Primary LanguageJupyter Notebook

Santander Value Prediction (Leak Hunt) Challenge

top 7% solution for Santander Value Prediction Challenge

The original task of this competition is to predict the value of transactions for each potential customer. But the data provided is not a regular structure data has no column names. In the first month of this competition, kagglers were trying GBTs but no one got RMSLE less than 1.0. Then Giba who's rank 1st in kaggle global found that the data is a time series in both 2 dimensions, and this turns the competition into a leak hunt for the repeatable series hidden in the data.

Hunt for leaky Series

The straight way to find more leak was to extend Giba's series by brute force compute. Jiazhen Xi did a good job in this method. But it was obvious that one can not get good rank with only one series. So we tried many thing else.

T-SNE and Directions

I learnt to use tsne to find the series hidden from the forum but the results have no directions which means they are sets no series.

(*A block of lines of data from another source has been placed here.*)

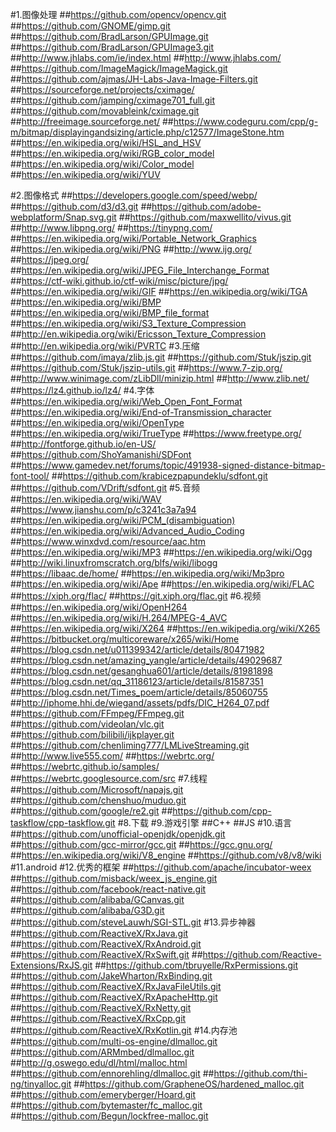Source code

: #1.图像处理
##https://github.com/opencv/opencv.git
##https://github.com/GNOME/gimp.git
##https://github.com/BradLarson/GPUImage.git
##https://github.com/BradLarson/GPUImage3.git
##http://www.jhlabs.com/ie/index.html
##http://www.jhlabs.com/
##https://github.com/ImageMagick/ImageMagick.git
##https://github.com/ajmas/JH-Labs-Java-Image-Filters.git
##https://sourceforge.net/projects/cximage/
##https://github.com/jamping/cximage701_full.git
##https://github.com/movableink/cximage.git
##http://freeimage.sourceforge.net/
##https://www.codeguru.com/cpp/g-m/bitmap/displayingandsizing/article.php/c12577/ImageStone.htm
##https://en.wikipedia.org/wiki/HSL_and_HSV
##https://en.wikipedia.org/wiki/RGB_color_model
##https://en.wikipedia.org/wiki/Color_model
##https://en.wikipedia.org/wiki/YUV

#2.图像格式
##https://developers.google.com/speed/webp/
##https://github.com/d3/d3.git
##https://github.com/adobe-webplatform/Snap.svg.git
##https://github.com/maxwellito/vivus.git
##http://www.libpng.org/
##https://tinypng.com/
##https://en.wikipedia.org/wiki/Portable_Network_Graphics
##https://en.wikipedia.org/wiki/PNG
##http://www.ijg.org/
##https://jpeg.org/
##https://en.wikipedia.org/wiki/JPEG_File_Interchange_Format
##https://ctf-wiki.github.io/ctf-wiki/misc/picture/jpg/
##https://en.wikipedia.org/wiki/GIF
##https://en.wikipedia.org/wiki/TGA
##https://en.wikipedia.org/wiki/BMP
##https://en.wikipedia.org/wiki/BMP_file_format
##https://en.wikipedia.org/wiki/S3_Texture_Compression
##http://en.wikipedia.org/wiki/Ericsson_Texture_Compression
##http://en.wikipedia.org/wiki/PVRTC
#3.压缩
##https://github.com/imaya/zlib.js.git
##https://github.com/Stuk/jszip.git
##https://github.com/Stuk/jszip-utils.git
##https://www.7-zip.org/
##http://www.winimage.com/zLibDll/minizip.html
##http://www.zlib.net/
##https://lz4.github.io/lz4/
#4.字体
##https://en.wikipedia.org/wiki/Web_Open_Font_Format
##https://en.wikipedia.org/wiki/End-of-Transmission_character
##https://en.wikipedia.org/wiki/OpenType
##https://en.wikipedia.org/wiki/TrueType
##https://www.freetype.org/
##http://fontforge.github.io/en-US/
##https://github.com/ShoYamanishi/SDFont
##https://www.gamedev.net/forums/topic/491938-signed-distance-bitmap-font-tool/
##https://github.com/krabicezpapundeklu/sdfont.git
##https://github.com/VDrift/sdfont.git
#5.音频
##https://en.wikipedia.org/wiki/WAV
##https://www.jianshu.com/p/c3241c3a7a94
##https://en.wikipedia.org/wiki/PCM_(disambiguation)
##https://en.wikipedia.org/wiki/Advanced_Audio_Coding
##https://www.winxdvd.com/resource/aac.htm
##https://en.wikipedia.org/wiki/MP3
##https://en.wikipedia.org/wiki/Ogg
##http://wiki.linuxfromscratch.org/blfs/wiki/libogg
##https://libaac.de/home/
##https://en.wikipedia.org/wiki/Mp3pro
##https://en.wikipedia.org/wiki/Ape
##https://en.wikipedia.org/wiki/FLAC
##https://xiph.org/flac/
##https://git.xiph.org/flac.git
#6.视频
##https://en.wikipedia.org/wiki/OpenH264
##https://en.wikipedia.org/wiki/H.264/MPEG-4_AVC
##https://en.wikipedia.org/wiki/X264
##https://en.wikipedia.org/wiki/X265
##https://bitbucket.org/multicoreware/x265/wiki/Home
##https://blog.csdn.net/u011399342/article/details/80471982
##https://blog.csdn.net/amazing_yangle/article/details/49029687
##https://blog.csdn.net/gesanghua601/article/details/81981898
##https://blog.csdn.net/qq_31186123/article/details/81587351
##https://blog.csdn.net/Times_poem/article/details/85060755
##http://iphome.hhi.de/wiegand/assets/pdfs/DIC_H264_07.pdf
##https://github.com/FFmpeg/FFmpeg.git
##https://github.com/videolan/vlc.git
##https://github.com/bilibili/ijkplayer.git
##https://github.com/chenliming777/LMLiveStreaming.git
##http://www.live555.com/
##https://webrtc.org/
##https://webrtc.github.io/samples/
##https://webrtc.googlesource.com/src
#7.线程
##https://github.com/Microsoft/napajs.git
##https://github.com/chenshuo/muduo.git
##https://github.com/google/re2.git
##https://github.com/cpp-taskflow/cpp-taskflow.git
#8.下载
#9.游戏引擎
##C++
##JS
#10.语言
##https://github.com/unofficial-openjdk/openjdk.git
##https://github.com/gcc-mirror/gcc.git
##https://gcc.gnu.org/
##https://en.wikipedia.org/wiki/V8_engine
##https://github.com/v8/v8/wiki
#11.android
#12.优秀的框架
##https://github.com/apache/incubator-weex
##https://github.com/misback/weex_js_engine.git
##https://github.com/facebook/react-native.git
##https://github.com/alibaba/GCanvas.git
##https://github.com/alibaba/G3D.git
##https://github.com/steveLauwh/SGI-STL.git
#13.异步神器
##https://github.com/ReactiveX/RxJava.git
##https://github.com/ReactiveX/RxAndroid.git
##https://github.com/ReactiveX/RxSwift.git
##https://github.com/Reactive-Extensions/RxJS.git
##https://github.com/tbruyelle/RxPermissions.git
##https://github.com/JakeWharton/RxBinding.git
##https://github.com/ReactiveX/RxJavaFileUtils.git
##https://github.com/ReactiveX/RxApacheHttp.git
##https://github.com/ReactiveX/RxNetty.git
##https://github.com/ReactiveX/RxCpp.git
##https://github.com/ReactiveX/RxKotlin.git
#14.内存池
##https://github.com/multi-os-engine/dlmalloc.git
##https://github.com/ARMmbed/dlmalloc.git
##http://g.oswego.edu/dl/html/malloc.html
##https://github.com/ennorehling/dlmalloc.git
##https://github.com/thi-ng/tinyalloc.git
##https://github.com/GrapheneOS/hardened_malloc.git
##https://github.com/emeryberger/Hoard.git
##https://github.com/bytemaster/fc_malloc.git
##https://github.com/Begun/lockfree-malloc.git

I developed a algorithm to get the directions using the observation found in the data that the series should be visually like a inverted triangle shape in which the later columns and rows are shift from the previous ones. I found 16 valid series with right directions in this method. And it was a better result from the forum because those series do not have enough length to give in prediction.

Gready Search

The next question is to find the right combination from the 16 series to train a GBT. I used gready search that from the begining select only one series and train the model, then select the best series into the set, and repeat this procedure until there is no more series to be add which can decrease the RMSLE. Finnaly, I add a second pass which try to remove one series from the selections to get smaller RMSLE.

I didn't do ensemble nor stack because I've got only 10 days for this competition.

Results

It was lucky that I've learnt and tried many new things in this competition. But the kaggle platform made some mistake which take late submission into the private leaderboard. This caused a lot complaint but my rank didn't drop too much from that.